* **Task input**
════════

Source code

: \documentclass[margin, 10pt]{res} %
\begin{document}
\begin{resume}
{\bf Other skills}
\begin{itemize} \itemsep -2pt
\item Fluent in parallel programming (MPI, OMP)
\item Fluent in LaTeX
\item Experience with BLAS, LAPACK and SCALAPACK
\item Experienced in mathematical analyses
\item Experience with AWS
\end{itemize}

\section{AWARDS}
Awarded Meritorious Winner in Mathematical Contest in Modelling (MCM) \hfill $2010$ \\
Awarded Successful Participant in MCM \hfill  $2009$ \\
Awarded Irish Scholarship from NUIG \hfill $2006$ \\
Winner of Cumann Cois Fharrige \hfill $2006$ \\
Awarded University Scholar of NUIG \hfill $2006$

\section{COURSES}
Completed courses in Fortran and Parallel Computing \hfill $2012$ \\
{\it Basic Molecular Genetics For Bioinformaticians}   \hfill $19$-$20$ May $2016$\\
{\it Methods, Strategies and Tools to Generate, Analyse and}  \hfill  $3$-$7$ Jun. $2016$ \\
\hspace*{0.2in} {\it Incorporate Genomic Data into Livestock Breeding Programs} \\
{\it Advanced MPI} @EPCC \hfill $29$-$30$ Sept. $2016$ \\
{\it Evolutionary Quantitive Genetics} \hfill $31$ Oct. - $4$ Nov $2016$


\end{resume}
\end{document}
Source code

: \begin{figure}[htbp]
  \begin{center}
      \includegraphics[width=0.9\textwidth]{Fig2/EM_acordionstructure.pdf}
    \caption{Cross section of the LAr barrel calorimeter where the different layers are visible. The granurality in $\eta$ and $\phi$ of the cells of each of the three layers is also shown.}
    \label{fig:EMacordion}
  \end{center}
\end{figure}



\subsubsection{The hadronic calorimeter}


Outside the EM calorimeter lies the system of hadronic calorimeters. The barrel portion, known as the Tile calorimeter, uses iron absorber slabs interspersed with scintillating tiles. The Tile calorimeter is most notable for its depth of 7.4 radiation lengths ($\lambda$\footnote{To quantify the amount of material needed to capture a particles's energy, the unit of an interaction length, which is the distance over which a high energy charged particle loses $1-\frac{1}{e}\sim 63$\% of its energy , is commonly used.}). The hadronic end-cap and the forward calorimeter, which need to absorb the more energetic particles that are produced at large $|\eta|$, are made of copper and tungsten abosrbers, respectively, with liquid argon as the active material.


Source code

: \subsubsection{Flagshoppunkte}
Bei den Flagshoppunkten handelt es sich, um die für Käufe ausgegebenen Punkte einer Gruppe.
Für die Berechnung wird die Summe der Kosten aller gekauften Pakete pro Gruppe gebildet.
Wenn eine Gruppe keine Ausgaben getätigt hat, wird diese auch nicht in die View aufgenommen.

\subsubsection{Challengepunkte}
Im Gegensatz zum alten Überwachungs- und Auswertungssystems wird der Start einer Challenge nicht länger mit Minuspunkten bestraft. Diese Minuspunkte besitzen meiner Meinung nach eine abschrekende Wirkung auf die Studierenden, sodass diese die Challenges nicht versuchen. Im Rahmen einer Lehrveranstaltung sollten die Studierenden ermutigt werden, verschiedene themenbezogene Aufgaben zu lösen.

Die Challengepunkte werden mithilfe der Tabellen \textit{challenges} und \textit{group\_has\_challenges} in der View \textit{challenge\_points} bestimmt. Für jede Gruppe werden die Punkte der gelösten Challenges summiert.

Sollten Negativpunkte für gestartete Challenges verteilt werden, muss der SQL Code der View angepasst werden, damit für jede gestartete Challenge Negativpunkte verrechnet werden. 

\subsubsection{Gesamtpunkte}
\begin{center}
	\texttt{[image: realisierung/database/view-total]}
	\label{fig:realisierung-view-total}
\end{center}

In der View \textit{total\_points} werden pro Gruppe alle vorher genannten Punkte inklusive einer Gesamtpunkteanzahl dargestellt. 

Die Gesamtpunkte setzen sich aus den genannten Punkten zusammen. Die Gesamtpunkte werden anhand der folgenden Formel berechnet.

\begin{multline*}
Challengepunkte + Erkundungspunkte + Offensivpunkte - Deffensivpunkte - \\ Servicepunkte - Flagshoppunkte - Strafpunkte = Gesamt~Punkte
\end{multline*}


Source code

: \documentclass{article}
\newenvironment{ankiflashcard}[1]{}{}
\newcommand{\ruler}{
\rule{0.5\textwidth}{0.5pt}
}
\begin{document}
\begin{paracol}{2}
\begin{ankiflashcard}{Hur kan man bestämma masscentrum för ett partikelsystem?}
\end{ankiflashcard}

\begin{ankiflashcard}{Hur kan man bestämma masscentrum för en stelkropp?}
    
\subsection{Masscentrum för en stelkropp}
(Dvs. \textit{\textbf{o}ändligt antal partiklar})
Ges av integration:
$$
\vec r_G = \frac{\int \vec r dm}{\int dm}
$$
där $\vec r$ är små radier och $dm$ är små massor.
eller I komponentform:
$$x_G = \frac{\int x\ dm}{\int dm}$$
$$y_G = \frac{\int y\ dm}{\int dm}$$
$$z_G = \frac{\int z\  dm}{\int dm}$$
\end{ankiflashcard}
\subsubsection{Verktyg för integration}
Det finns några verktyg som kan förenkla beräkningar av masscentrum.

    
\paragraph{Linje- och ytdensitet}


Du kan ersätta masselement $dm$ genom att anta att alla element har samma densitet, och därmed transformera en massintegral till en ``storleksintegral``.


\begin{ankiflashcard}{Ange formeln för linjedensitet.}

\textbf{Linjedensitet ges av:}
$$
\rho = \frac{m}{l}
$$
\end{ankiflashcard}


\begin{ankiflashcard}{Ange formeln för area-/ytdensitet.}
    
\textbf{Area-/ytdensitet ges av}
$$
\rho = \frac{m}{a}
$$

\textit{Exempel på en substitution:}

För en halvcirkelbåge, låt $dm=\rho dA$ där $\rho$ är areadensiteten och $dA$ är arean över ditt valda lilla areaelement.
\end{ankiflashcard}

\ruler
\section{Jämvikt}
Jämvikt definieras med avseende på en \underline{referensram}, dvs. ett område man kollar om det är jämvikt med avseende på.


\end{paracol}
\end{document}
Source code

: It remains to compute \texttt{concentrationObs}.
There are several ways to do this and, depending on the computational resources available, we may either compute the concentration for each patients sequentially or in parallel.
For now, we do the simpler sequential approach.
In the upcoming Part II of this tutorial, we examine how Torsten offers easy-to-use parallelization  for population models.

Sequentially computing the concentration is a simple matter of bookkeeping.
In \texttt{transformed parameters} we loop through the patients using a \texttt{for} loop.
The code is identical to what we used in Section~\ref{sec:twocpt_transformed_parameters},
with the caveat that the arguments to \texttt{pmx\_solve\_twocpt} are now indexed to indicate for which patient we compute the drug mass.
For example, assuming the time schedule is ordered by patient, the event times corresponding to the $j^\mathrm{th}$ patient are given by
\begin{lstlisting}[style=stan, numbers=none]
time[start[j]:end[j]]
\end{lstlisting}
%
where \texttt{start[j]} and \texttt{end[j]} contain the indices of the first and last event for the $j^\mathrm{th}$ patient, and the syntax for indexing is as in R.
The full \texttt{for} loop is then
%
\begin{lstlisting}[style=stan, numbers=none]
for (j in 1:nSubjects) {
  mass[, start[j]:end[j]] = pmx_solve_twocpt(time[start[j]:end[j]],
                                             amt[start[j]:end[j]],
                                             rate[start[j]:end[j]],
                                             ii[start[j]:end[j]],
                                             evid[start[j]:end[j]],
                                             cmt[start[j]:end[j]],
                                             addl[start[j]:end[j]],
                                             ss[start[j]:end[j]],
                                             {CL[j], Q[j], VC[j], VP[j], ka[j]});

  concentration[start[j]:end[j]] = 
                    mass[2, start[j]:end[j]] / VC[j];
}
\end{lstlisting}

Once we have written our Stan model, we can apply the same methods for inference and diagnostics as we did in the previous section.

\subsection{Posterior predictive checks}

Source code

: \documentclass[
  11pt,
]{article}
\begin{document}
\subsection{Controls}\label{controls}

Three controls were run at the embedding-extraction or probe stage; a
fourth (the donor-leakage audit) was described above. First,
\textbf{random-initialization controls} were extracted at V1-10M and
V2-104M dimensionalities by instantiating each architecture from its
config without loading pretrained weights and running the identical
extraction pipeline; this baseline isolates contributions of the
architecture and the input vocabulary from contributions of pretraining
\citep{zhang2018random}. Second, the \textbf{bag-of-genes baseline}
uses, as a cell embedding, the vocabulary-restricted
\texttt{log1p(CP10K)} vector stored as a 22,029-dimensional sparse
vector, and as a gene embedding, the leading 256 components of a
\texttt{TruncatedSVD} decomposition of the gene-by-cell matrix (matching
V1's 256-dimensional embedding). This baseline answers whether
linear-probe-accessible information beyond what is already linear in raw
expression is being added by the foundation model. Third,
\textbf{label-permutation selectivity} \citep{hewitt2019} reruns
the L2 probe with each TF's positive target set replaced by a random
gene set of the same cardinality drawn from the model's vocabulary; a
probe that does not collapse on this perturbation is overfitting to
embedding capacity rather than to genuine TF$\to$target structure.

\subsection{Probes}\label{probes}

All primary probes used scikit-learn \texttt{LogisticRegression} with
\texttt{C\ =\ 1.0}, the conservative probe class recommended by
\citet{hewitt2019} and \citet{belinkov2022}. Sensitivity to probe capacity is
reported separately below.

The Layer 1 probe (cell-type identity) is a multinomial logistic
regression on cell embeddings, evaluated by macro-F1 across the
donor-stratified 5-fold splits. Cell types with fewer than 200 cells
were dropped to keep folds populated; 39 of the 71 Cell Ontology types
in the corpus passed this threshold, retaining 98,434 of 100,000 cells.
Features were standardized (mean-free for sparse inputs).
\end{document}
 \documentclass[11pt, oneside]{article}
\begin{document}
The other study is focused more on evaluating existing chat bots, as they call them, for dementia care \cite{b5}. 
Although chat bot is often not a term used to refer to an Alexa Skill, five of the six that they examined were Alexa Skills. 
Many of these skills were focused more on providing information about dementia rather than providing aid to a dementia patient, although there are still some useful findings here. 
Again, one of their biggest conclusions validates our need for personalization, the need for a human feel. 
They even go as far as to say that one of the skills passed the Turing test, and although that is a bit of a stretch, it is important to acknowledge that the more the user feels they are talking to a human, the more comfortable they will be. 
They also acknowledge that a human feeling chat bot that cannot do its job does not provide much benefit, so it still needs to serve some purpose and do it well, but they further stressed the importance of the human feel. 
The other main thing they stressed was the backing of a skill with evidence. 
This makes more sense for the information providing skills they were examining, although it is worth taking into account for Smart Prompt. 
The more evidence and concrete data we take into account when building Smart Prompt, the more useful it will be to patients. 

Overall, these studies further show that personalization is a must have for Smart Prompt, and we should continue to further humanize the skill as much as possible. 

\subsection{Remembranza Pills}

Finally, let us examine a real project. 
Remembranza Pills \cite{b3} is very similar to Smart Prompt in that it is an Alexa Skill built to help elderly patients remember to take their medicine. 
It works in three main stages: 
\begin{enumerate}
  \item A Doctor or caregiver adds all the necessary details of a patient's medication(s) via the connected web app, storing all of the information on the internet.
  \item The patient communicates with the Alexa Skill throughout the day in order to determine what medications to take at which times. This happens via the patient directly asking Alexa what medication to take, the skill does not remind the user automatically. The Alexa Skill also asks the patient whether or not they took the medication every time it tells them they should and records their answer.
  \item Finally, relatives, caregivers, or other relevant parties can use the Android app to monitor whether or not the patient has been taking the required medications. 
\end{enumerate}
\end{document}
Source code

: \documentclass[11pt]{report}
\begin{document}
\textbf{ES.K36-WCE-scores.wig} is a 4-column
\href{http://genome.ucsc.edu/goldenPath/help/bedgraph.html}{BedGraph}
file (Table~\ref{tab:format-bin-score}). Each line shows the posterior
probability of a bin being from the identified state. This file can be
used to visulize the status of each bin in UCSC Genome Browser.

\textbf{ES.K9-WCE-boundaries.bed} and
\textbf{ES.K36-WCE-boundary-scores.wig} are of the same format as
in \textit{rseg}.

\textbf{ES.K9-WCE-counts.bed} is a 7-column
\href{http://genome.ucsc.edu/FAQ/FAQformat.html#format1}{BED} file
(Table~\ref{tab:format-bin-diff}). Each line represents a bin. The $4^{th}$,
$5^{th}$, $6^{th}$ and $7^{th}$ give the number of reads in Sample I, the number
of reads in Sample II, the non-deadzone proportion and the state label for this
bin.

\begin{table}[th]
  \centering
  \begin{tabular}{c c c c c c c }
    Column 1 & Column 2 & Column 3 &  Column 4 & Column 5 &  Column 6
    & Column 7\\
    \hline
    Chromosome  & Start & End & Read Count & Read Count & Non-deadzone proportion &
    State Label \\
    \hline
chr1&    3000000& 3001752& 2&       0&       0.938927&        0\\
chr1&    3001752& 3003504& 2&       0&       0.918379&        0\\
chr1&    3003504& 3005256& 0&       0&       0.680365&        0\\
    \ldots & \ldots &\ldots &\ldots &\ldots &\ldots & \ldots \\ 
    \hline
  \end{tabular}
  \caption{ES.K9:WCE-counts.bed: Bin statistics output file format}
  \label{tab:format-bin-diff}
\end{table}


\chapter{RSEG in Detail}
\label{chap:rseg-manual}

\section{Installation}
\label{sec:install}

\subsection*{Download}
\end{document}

════════

Copy every line from the records above that contains the word "Smart".

This makes more sense for the information providing skills they were examining, although it is worth taking into account for Smart Prompt. 
The more evidence and concrete data we take into account when building Smart Prompt, the more useful it will be to patients. 
Overall, these studies further show that personalization is a must have for Smart Prompt, and we should continue to further humanize the skill as much as possible. 
Remembranza Pills \cite{b3} is very similar to Smart Prompt in that it is an Alexa Skill built to help elderly patients remember to take their medicine. 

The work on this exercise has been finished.